Ms Dykman has used wisely and well these many interviews in her documentary so that we come to know and appreciate Nana about as well as we possibly could over a mere 100 minutes and we come to love this woman, understand her and feel for what she endured -- while especially being cognizant of everything from survivor guilt to the post-Holocaust antisemitism this woman had to endure.

Late in the film she explains to one of her interviewers that the day she was finally "liberated" from the Nazis was the saddest of her life because the liberators themselves were clearly antisemitic -- and because there was no one still alive to be happy for her and welcome her back home. Who among us has ever experienced not only the horror of the Holocaust but, on top of that, this kind of "liberation"?

Over and over again, thanks to the keen intelligence, humor and humanity of this woman, we're treated to her ideas and remembrances, and there is not a one of them not worth hearing. Little wonder people whom Nana had met over the years still remember her so fondly and well.

Along the way we learn a little of the life of the filmmaker's mother, Alice (above, left, and below, right), as well as that of Serena's herself. At one very interesting point an interviewer asks Serena when she first knew and understood the Holocaust. The young woman makes a very clear distinction between the "knowing" of something and the later "understanding" of it.

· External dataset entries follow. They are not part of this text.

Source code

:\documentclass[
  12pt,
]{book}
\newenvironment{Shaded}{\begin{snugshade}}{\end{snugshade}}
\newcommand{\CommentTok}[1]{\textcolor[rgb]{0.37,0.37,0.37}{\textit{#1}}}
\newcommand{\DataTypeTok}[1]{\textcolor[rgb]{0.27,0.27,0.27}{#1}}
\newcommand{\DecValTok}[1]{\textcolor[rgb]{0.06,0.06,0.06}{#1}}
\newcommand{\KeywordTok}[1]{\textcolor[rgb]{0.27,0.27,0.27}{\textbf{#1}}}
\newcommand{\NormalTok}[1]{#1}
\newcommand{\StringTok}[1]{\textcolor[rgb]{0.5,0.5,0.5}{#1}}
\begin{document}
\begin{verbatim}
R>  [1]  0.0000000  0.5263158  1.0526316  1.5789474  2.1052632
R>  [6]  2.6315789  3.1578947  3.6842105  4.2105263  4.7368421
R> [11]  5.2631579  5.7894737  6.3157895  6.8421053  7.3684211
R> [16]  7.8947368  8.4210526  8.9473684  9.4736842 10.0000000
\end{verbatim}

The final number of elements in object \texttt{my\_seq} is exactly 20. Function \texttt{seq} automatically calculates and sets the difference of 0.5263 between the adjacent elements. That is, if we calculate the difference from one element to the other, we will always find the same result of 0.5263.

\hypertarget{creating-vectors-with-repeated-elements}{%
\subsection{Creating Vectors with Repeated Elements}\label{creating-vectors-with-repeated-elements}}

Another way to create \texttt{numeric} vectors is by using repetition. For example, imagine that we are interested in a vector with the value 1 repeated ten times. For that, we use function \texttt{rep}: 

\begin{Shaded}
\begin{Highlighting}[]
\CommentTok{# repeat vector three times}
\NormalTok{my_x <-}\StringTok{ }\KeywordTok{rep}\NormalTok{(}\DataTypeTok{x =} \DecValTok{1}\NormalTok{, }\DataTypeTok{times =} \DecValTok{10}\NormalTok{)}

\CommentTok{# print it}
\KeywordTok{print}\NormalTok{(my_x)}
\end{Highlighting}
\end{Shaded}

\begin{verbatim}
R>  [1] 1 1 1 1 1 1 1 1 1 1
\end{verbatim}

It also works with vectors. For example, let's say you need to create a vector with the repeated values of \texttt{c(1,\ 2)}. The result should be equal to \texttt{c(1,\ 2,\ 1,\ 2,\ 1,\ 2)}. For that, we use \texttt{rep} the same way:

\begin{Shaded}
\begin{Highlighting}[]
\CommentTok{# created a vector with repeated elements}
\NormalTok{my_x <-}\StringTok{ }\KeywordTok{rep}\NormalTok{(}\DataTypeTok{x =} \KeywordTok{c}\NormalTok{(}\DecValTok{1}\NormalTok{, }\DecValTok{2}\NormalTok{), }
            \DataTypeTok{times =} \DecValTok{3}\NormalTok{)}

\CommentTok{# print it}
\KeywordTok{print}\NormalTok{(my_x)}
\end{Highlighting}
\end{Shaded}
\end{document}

Grandmother's history is, in its way, a knockout of a tale (for a time in Auschwitz, as someone who could speak Polish, German and even Latin, she acted as "translator" for a certain Dr. Joseph Mengele!), and it is a story that directly addresses our current (and seemingly forever) Holocaust deniers. When she talks about being asked by certain young people how, as a Jew, she could even have survived the camps, you may find your blood beginning to heat up. (She credits her survival mostly to luck.)

The movie may be a bit longer than necessary, especially when, at the finale, we hear everyone thanking Nana over and over again. Not that you will disagree with those thanks. Also, showing Nana reading from her diary/memoir, and then having either mom or granddaughter read the same passage may help make the documentary trans-generational, but it doesn't add much to the package itself, which is mostly--and rightly--Nana's show.

From First Run FeaturesNana opens this Friday, April 13, in New York City at the Cinema Village, and, though I do not see any other theatrical playdates scheduled as yet, coming as it does via FRF, there will surely be digital and DVD opportunities down the road.